During just nine months in 1965, without the aid of computers, every elderly American got the option to enroll in Medicare. Most did. Medicare lifted elderly citizens out of poverty while lowering levels of sickness and death. Today, Medicare subsidizes most profits of the private insurance industry, indirectly and directly, by removing the oldest, sickest and most disabled Americans from the risk pool, paying private insurers more to cover some Medicare-eligible Americans and by providing taxpayer money to private companies to offer rationed drug formularies to some Medicare patients. Medicare also subsidizes large private businesses by removing the burden of health care legacy costs of retired employees.
The health care delivery practices of doctors, hospitals, clinics and therapists have progressed in the last five decades. Medicare has remained entrenched in its 1960s structure. Medicare remains the only insurer in the world forbidden by law to bid competitively on a medicine formulary. Americans therefore pay the highest prices for medicines in the world. With no funding available, Medicare cannot develop and integrate a single electronic records and billing system for its contracted physicians, hospitals, therapists, pharmacies and clinics. Without this, real-time tracking of fraud is impossible.
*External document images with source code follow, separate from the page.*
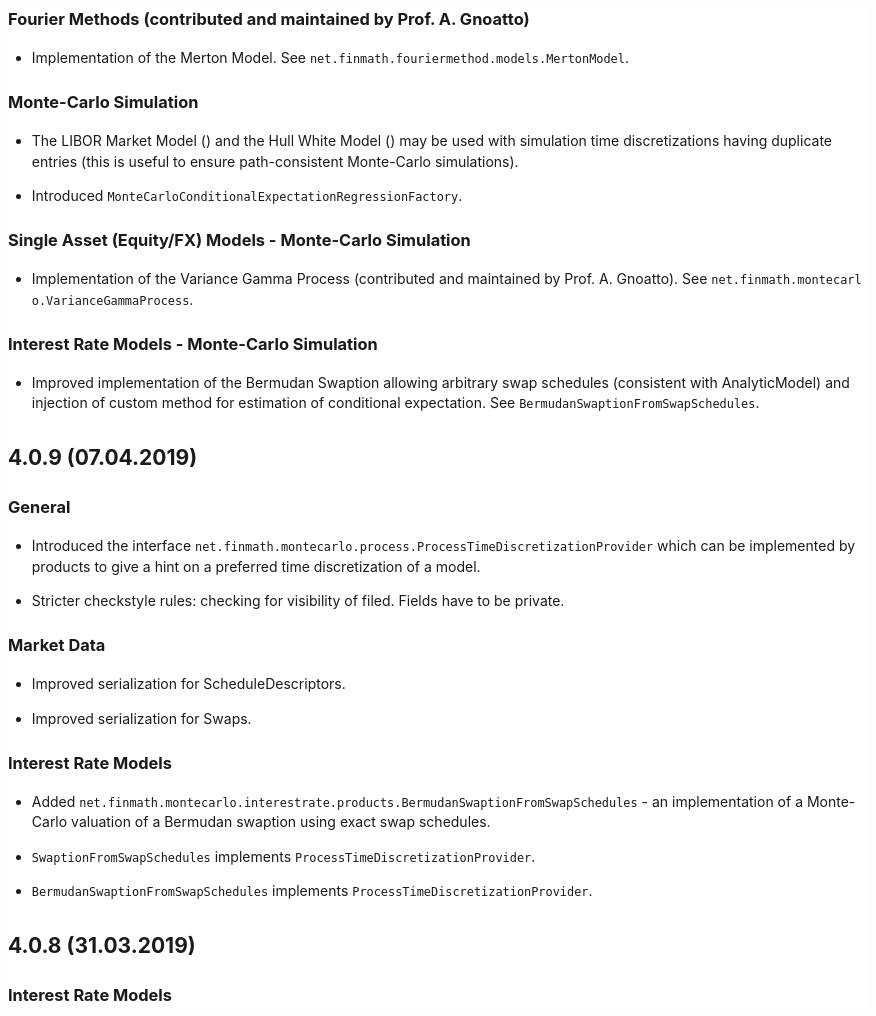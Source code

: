### Fourier Methods (contributed and maintained by Prof. A. Gnoatto)

 - Implementation of the Merton Model. See `net.finmath.fouriermethod.models.MertonModel`.
 
### Monte-Carlo Simulation

 - The LIBOR Market Model () and the Hull White Model () may be used with simulation time discretizations having duplicate entries (this is useful to ensure path-consistent Monte-Carlo simulations).
 
 - Introduced `MonteCarloConditionalExpectationRegressionFactory`.

### Single Asset (Equity/FX) Models - Monte-Carlo Simulation

 - Implementation of the Variance Gamma Process (contributed and maintained by Prof. A. Gnoatto). See `net.finmath.montecarlo.VarianceGammaProcess`.

### Interest Rate Models - Monte-Carlo Simulation

 - Improved implementation of the Bermudan Swaption allowing arbitrary swap schedules (consistent with AnalyticModel) and injection of custom method for estimation of conditional expectation. See `BermudanSwaptionFromSwapSchedules`.


## 4.0.9 (07.04.2019)

### General

 - Introduced the interface `net.finmath.montecarlo.process.ProcessTimeDiscretizationProvider` which can be implemented by products to give a hint on a preferred time discretization of a model.
 
 - Stricter checkstyle rules: checking for visibility of filed. Fields have to be private.

### Market Data

 - Improved serialization for ScheduleDescriptors.

 - Improved serialization for Swaps.
 
### Interest Rate Models

 - Added `net.finmath.montecarlo.interestrate.products.BermudanSwaptionFromSwapSchedules` - an implementation of a Monte-Carlo valuation of a Bermudan swaption using exact swap schedules.
 
 - `SwaptionFromSwapSchedules` implements `ProcessTimeDiscretizationProvider`.

 - `BermudanSwaptionFromSwapSchedules` implements `ProcessTimeDiscretizationProvider`.

 
## 4.0.8 (31.03.2019)

### Interest Rate Models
Congress can ensure a healthy, solvent future for Medicare by broadening its risk and premium pool to include young and healthier Americans, allowing Medicare to bid on a drug formulary, ending redundant Medicare Part D and Medicare Advantage subsidies and financing development of an electronic system to track medical outcomes and billing fraud and therefore allow competition among doctors, hospitals and drug companies based on quality of care.
HOWARD A. GREEN, MD
West Palm Beach
Editor’s note: Dr. Howard A. Green is a member of Physicians for a National Health Plan.